De laatste heeft juist den heer Doorman een Bandaasch volkslied voorgelezen, door hem, op verzoek van den onderwijzer, voornamelijk voor de schoolkinderen, op eene gegeven wijze vervaardigd. Dit lied doet hier nu niets ter zake. Genoeg, het was de aanleiding, dat de heer Doorman zich beklaagde over de liedjes die de Hollandsche matrozen gewoonlijk zongen. Zie! sprak hij, zee-officieren hebben nu wel geen juffersooren, maar toch kan ik u verzekeren, dat ik mij soms erger aan de gemeene taal van die liedjes. Zijn zij soms niet gemeen, dan hebben zij weer geen zin of samenhang. Als onze dichters eens wisten, hoeveel nut zij konden doen, met een bundel gezonde liedjes op goede wijzen, die op het leven en de omstandigheden van zeelieden betrekking hebben, of ook maar voor hen geschikt zijn. Zij zouden natuurlijk geheel onder hunne bevatting moeten vallen. De taal moet niet al te verheven zijn. Maar waar, gezond gevoel mag er wel inkomen; een zeeman heeft ook wel gevoel, al is hij wat ruw. Als men hem maar goed weet aan te pakken, dan heeft Janmaat wel ooren, en wel een hart ook. Zulke liedjes zouden mogelijk meer nut doen en in hunnen kring evenveel genot geven, als de ‘Lieder ohne Worte’ van Mendelssohn en anderen, die in zoo menig salon, en rondom zoo menige piano, ook zooveel echte snob-verrukking teweegbrengen.
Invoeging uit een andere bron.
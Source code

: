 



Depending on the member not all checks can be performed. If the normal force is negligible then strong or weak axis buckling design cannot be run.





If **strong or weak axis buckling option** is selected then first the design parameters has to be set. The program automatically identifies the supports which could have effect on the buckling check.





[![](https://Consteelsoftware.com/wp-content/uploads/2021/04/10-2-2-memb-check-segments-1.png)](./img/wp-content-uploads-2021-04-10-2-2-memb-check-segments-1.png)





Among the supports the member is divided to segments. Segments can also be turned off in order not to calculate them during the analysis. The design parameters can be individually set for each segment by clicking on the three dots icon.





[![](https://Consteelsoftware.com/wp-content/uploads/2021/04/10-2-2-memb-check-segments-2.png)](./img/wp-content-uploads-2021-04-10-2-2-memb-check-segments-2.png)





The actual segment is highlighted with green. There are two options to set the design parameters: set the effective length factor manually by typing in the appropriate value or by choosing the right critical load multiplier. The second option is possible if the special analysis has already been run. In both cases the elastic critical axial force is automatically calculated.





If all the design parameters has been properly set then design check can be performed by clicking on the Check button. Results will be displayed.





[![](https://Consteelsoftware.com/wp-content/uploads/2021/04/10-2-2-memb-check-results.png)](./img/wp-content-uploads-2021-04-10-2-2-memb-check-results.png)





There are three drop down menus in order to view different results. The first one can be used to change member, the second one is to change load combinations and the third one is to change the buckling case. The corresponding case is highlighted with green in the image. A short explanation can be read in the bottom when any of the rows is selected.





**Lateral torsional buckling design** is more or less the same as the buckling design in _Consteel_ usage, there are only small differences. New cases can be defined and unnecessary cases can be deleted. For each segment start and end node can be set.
Ik was zoo vrij den heer Doorman te wijzen op zoovelen onzer dichters, die ook op het gebied van het lied zeer goed geslaagd zijn, op Heije, Potgieter en anderen; maar ik kreeg ten antwoord: Ja, dominé, maar het zeemans-element ontbreekt wel eens wat veel, terwijl ons volk zich toch altijd nog eene zeevarende natie blijft noemen. Andere liedjes kunnen ook wel dienst doen, maar dat mag niet ontbreken. Daarbij, het moet een bundel zijn, want de matroos kan toch zelf moeielijk al die liedjes bij elkander zoeken die voor hem geschikt zijn, en totnogtoe is dat niet voor hem gedaan. Het wijsje, als het niet zeer bekend was, zou dan bij het
eerste coupletje er moeten bij staan, de toon moest flink, ferm, opwekkend zijn. Geef mij zulk een bundel, en ik verzeker u, dat hij meer nut zal doen dan alle tractaatgenootschappen ter wereld, meer nut dan menig schoon, hoogvliegend gedicht.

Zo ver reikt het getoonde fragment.